• Masayoshi Konishi

中国子連れ留学④

(4)驚きいっぱいの上海生活_1



 

上海国際空港では、SS氏(6月に一緒に来る予定だった)の奥さんで、日本に一年間滞在経験のある人が出迎えてくれた。

このあとの上海生活を話す前に、当時の上海空港をお話ししたい。


私たちが降り立ったところは、およそ国際空港とは思えなかった。

地面は辺り一面砂埃、アスファルトも芝生もない、ただただ黄色い世界だった。

そして、空港ビルがちょうど建設中だったようで、空港税関を通過し、入国手続きをし、出迎えを待つ人のところまで、歩くこと10分程度。

空港なのにまるで、日本の田舎の無人駅におり、駅の改札を抜けて待合室にいくのに似ていた。

このアバウトな通過のせいで帰国時に大きなトラブルに出くわすことになったが、その話は後日にしましょう。

さて、ホテル(樱花度假村)で荷物を置いたのち、SS奥さんに真っ先に南京東路のとあるレストラン(高級レストランではなく、高級食堂といった感じ)に連れて行かれ、遅い昼食をとった。

味はまずまずだった。

食事を終え、お金を払うと、ウェイターは、テーブルの上の食器と残り物を、テーブルクロスの中にぐるぐるっ、と丸め込み、それごと抱えて厨房に消えたていくのを見て、私は目を丸くした。

食器はどうなってしまうの?食器は壊れていないの?残飯も一緒に捨てるの?とあれこれ想像してドキドキしてしまった。

余計なお世話だが…。

 


はじめは中国語も上海語も話せず、ほとんどこの奥さんを頼って数日を過ごした。

訪中2日目、この奥さんの身分証明書を使って日本円を人民元(中国人専用貨幣)に換金。

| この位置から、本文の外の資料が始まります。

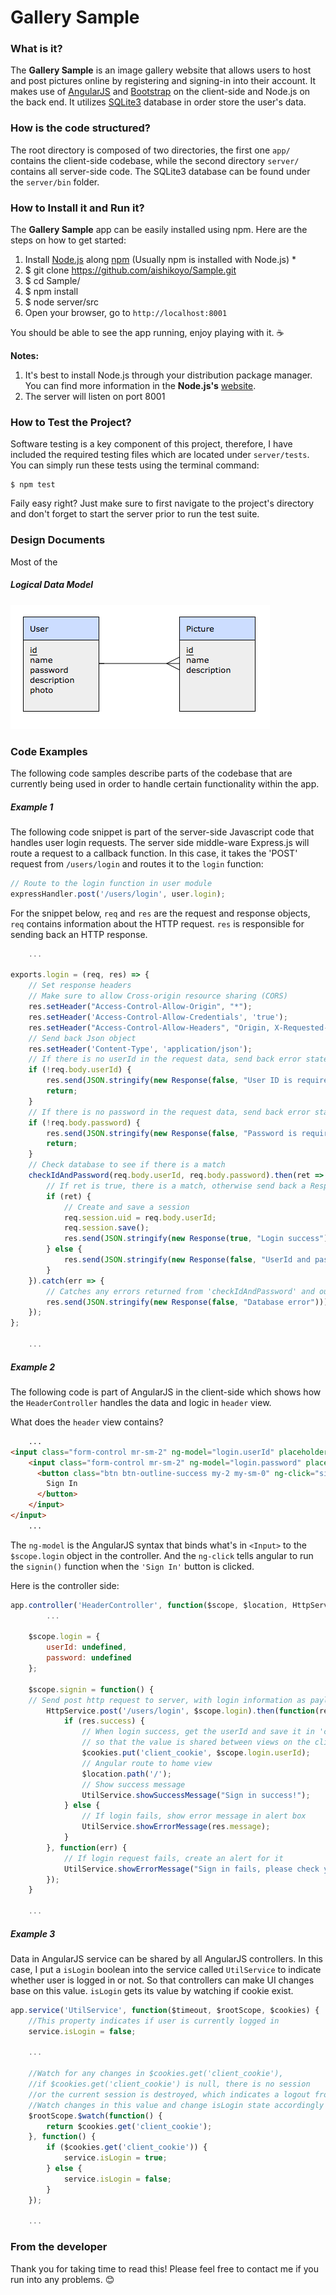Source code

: # Gallery Sample
### What is it?
The **Gallery Sample** is an image gallery website that allows users to host and post pictures online by registering and signing-in into their account. It makes use of [AngularJS](https://angularjs.org/) and [Bootstrap](https://getbootstrap.com/) on the client-side and Node.js on the back end. It utilizes [SQLite3](https://www.sqlite.org/) database in order store the user's data.

### How is the code structured?
The root directory is composed of two directories, the first one `app/` contains the client-side codebase, while the second directory `server/` contains all server-side code. The SQLite3 database can be found under the `server/bin` folder.

### How to Install it and Run it?
The **Gallery Sample** app can be easily installed using npm. Here are the steps on how to get started:

1. Install [Node.js](https://nodejs.org/) along [npm](https://www.npmjs.com/get-npm) (Usually npm is installed with Node.js) *
2. $ git clone https://github.com/aishikoyo/Sample.git
3. $ cd Sample/
4. $ npm install
5. $ node server/src 
6. Open your browser, go to `http://localhost:8001`

You should be able to see the app running, enjoy playing with it. :coffee:

**Notes:** 
1. It's best to install Node.js through your distribution package manager. You can find more information in the **Node.js's** [website](https://nodejs.org/en/download/package-manager/).
2. The server will listen on port 8001

### How to Test the Project?
Software testing is a key component of this project, therefore, I have included the required testing files which are located under `server/tests`. You can simply run these tests using the terminal command:

    $ npm test

Faily easy right? Just make sure to first navigate to the project's directory and don't forget to start the server prior to run the test suite.

### Design Documents
Most of the 

##### Logical Data Model
![alt text](/logical_data_model.png)


### Code Examples
The following code samples describe parts of the codebase that are currently being used in order to handle certain functionality within the app.

##### Example 1
The following code snippet is part of the server-side Javascript code that handles user login requests. The server side middle-ware Express.js will route a request to a callback function. In this case, it takes the 'POST' request from 	`/users/login` and routes it to the `login` function:

```javascript
// Route to the login function in user module
expressHandler.post('/users/login', user.login);
```

For the snippet below, `req` and `res` are the request and response objects, `req` contains information about the HTTP request. `res` is responsible for sending back an HTTP response.

```javascript
    ...

exports.login = (req, res) => {
    // Set response headers
    // Make sure to allow Cross-origin resource sharing (CORS)
    res.setHeader("Access-Control-Allow-Origin", "*");
    res.setHeader('Access-Control-Allow-Credentials', 'true');
    res.setHeader("Access-Control-Allow-Headers", "Origin, X-Requested-With, Content-Type, Accept");
    // Send back Json object
    res.setHeader('Content-Type', 'application/json');
    // If there is no userId in the request data, send back error state and message
    if (!req.body.userId) {
        res.send(JSON.stringify(new Response(false, "User ID is required")));
        return;
    }
    // If there is no password in the request data, send back error state and message
    if (!req.body.password) {
        res.send(JSON.stringify(new Response(false, "Password is required")));
        return;
    }
    // Check database to see if there is a match
    checkIdAndPassword(req.body.userId, req.body.password).then(ret => {
        // If ret is true, there is a match, otherwise send back a Response object with the error state and error message
        if (ret) {
            // Create and save a session		
            req.session.uid = req.body.userId;
            req.session.save();
            res.send(JSON.stringify(new Response(true, "Login success")));
        } else {
            res.send(JSON.stringify(new Response(false, "UserId and password doesn't match")));
        }
    }).catch(err => {
        // Catches any errors returned from 'checkIdAndPassword' and output an error message
        res.send(JSON.stringify(new Response(false, "Database error")));
    });
};

    ...
```

##### Example 2    
The following code is part of AngularJS in the client-side which shows how the `HeaderController` handles the data and logic in `header` view.

What does the `header` view contains?

```html
    ...
<input class="form-control mr-sm-2" ng-model="login.userId" placeholder="AccountID" type="text">
    <input class="form-control mr-sm-2" ng-model="login.password" placeholder="Password" type="password">
      <button class="btn btn-outline-success my-2 my-sm-0" ng-click="signin()">
        Sign In
      </button>
    </input>
</input>
    ...   
```

The `ng-model` is the AngularJS syntax that binds what's in `<Input>` to the `$scope.login` object in the controller. And the `ng-click` tells angular to run the `signin()` function when the `'Sign In'` button is clicked.

Here is the controller side:

```javascript
app.controller('HeaderController', function($scope, $location, HttpService, UtilService, $timeout, $cookies) {
		...
        
   	$scope.login = {
        userId: undefined,
	    password: undefined
	};

    $scope.signin = function() {
    // Send post http request to server, with login information as payload
        HttpService.post('/users/login', $scope.login).then(function(res) {
            if (res.success) {
    		  	// When login success, get the userId and save it in 'client_cookie', 
    		  	// so that the value is shared between views on the client-side
                $cookies.put('client_cookie', $scope.login.userId);
                // Angular route to home view
                $location.path('/');
                // Show success message
                UtilService.showSuccessMessage("Sign in success!");
            } else {
                // If login fails, show error message in alert box
                UtilService.showErrorMessage(res.message);
            }
        }, function(err) {
            // If login request fails, create an alert for it
            UtilService.showErrorMessage("Sign in fails, please check your internect connection.");
        });
    }
      
    ...   
```

##### Example 3    
Data in AngularJS service can be shared by all AngularJS controllers. In this case, I put a
`isLogin` boolean into the service called `UtilService` to indicate whether user is logged in or not. So that controllers can make UI changes base on this value. `isLogin` gets its value by watching if cookie exist. 


```javascript
app.service('UtilService', function($timeout, $rootScope, $cookies) {
    //This property indicates if user is currently logged in
    service.isLogin = false;

    ...

    //Watch for any changes in $cookies.get('client_cookie'),
    //if $cookies.get('client_cookie') is null, there is no session
    //or the current session is destroyed, which indicates a logout from the system.
    //Watch changes in this value and change isLogin state accordingly
    $rootScope.$watch(function() {
        return $cookies.get('client_cookie');
    }, function() {
        if ($cookies.get('client_cookie')) {
            service.isLogin = true;
        } else {
            service.isLogin = false;
        }
    });

    ...   
```

### From the developer
Thank you for taking time to read this! Please feel free to contact me if you run into any problems. :blush:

中国では中国人料金と外国人料金に分かれていた時代があり、貨幣も人民幣(人民元)と兌換幣とに分けられていて、外国人は兌換幣にしか換金できなかった。


当時は、1万円が兌換券なら200元ぐらい、人民元なら400元近くと、換金の差額も大きく、SS氏奥さんに一般の人民元に換金してもらうのは、とても助かった(但し公的には違法だが)。

ホテルの支払いもこの奥さんと副支配人が友人ということで人民元でOKしてもらい、その上格安で泊めてもらった。

いかなる時もいかなる場所でも中国社会ではコネが必要であると、このとき身を以て学んだ。

 

 さて食生活だが、初めの数日間はホテルで外食をしていたが、油っぽい料理に慣れていなかった私は、日に日にお腹を壊しどんどん食欲がなくなっていった。

ほとほと困り果て、日本を発つ前に子供の通っていた幼稚園の園長先生に紹介されていた台湾人であり、日本人とご結婚されていた花岡さん(仮名)を訪ねることにし、彼女の一家が住んでいた老錦江飯店(ホテル)へと向かった。

上海の地理もわからず道に迷い小雨が津々と降り続ける中、ようやくホテルへとたどり着いたが、そのころにはもうヘトヘトで泣きたい気分だった。

その時の花岡さん宅で出された日本茶のなんと美味しかったことか。

 

 花岡さんと日本語で話しをすることができ、心は安らいだ。

その上、宿泊しているホテルに上海日本人学校の先生が滞在しているとの情報を得て、その日の夜にも尋ねてみると、日本人学校の校長先生ほか数名の先生家族が滞在していることがわかり、生活に必要な情報を入手でき、中国語の家庭教師の先生も紹介してもらった。